___ Record set

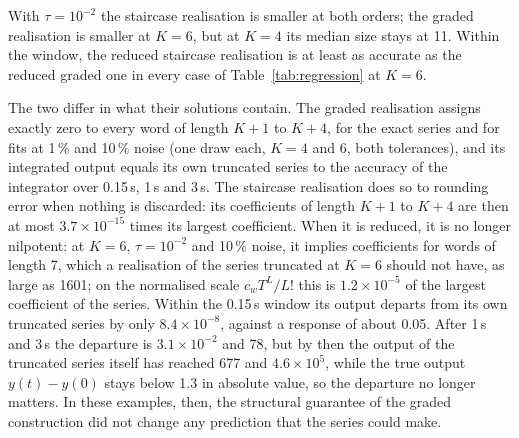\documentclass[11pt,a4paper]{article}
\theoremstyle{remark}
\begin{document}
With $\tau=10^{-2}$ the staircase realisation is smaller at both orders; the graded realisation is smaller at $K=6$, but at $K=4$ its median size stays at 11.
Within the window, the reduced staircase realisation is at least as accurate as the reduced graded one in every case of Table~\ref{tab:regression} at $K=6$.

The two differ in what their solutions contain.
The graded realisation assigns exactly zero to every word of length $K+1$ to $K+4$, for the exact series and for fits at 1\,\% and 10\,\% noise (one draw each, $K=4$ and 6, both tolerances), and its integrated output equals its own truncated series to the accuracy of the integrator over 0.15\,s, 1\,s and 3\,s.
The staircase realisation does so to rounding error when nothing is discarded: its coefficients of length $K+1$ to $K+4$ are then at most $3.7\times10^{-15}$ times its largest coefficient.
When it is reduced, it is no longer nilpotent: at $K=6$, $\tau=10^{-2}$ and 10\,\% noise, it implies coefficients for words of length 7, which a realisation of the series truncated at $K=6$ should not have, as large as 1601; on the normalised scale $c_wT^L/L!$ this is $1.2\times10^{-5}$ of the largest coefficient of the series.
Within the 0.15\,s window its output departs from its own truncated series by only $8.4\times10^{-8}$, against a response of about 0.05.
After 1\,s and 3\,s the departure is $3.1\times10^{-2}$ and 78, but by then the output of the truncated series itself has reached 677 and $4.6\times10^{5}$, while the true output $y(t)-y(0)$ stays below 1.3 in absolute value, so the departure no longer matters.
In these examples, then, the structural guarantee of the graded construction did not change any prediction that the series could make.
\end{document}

______
___ Record set

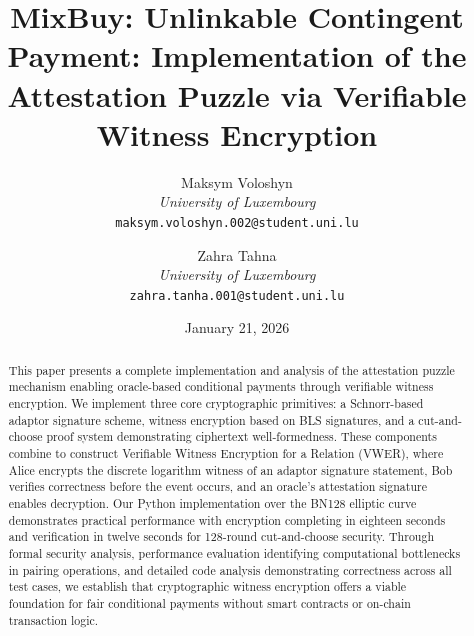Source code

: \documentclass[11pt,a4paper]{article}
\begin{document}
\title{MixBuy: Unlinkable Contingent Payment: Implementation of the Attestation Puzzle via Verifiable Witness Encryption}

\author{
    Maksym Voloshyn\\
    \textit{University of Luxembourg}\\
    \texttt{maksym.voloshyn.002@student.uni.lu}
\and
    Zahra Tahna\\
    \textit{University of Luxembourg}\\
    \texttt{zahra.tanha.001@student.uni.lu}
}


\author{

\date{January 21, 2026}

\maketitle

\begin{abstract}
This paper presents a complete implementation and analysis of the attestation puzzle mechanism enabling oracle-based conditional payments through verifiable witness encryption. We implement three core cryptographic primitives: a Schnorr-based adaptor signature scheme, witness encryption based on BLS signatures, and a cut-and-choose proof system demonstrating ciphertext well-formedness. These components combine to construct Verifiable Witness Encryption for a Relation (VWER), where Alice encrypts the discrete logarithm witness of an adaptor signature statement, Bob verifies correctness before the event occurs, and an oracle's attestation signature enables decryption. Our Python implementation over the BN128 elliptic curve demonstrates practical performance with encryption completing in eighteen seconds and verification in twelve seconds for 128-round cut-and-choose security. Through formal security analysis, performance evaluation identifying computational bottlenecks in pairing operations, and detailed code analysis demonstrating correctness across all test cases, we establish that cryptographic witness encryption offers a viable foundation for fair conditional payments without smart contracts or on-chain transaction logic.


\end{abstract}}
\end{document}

______

◆ Brief:
Only lines holding the word "staircase" belong in the answer; copy each one from the material.

◆ The completed task:
With $\tau=10^{-2}$ the staircase realisation is smaller at both orders; the graded realisation is smaller at $K=6$, but at $K=4$ its median size stays at 11.
Within the window, the reduced staircase realisation is at least as accurate as the reduced graded one in every case of Table~\ref{tab:regression} at $K=6$.
The staircase realisation does so to rounding error when nothing is discarded: its coefficients of length $K+1$ to $K+4$ are then at most $3.7\times10^{-15}$ times its largest coefficient.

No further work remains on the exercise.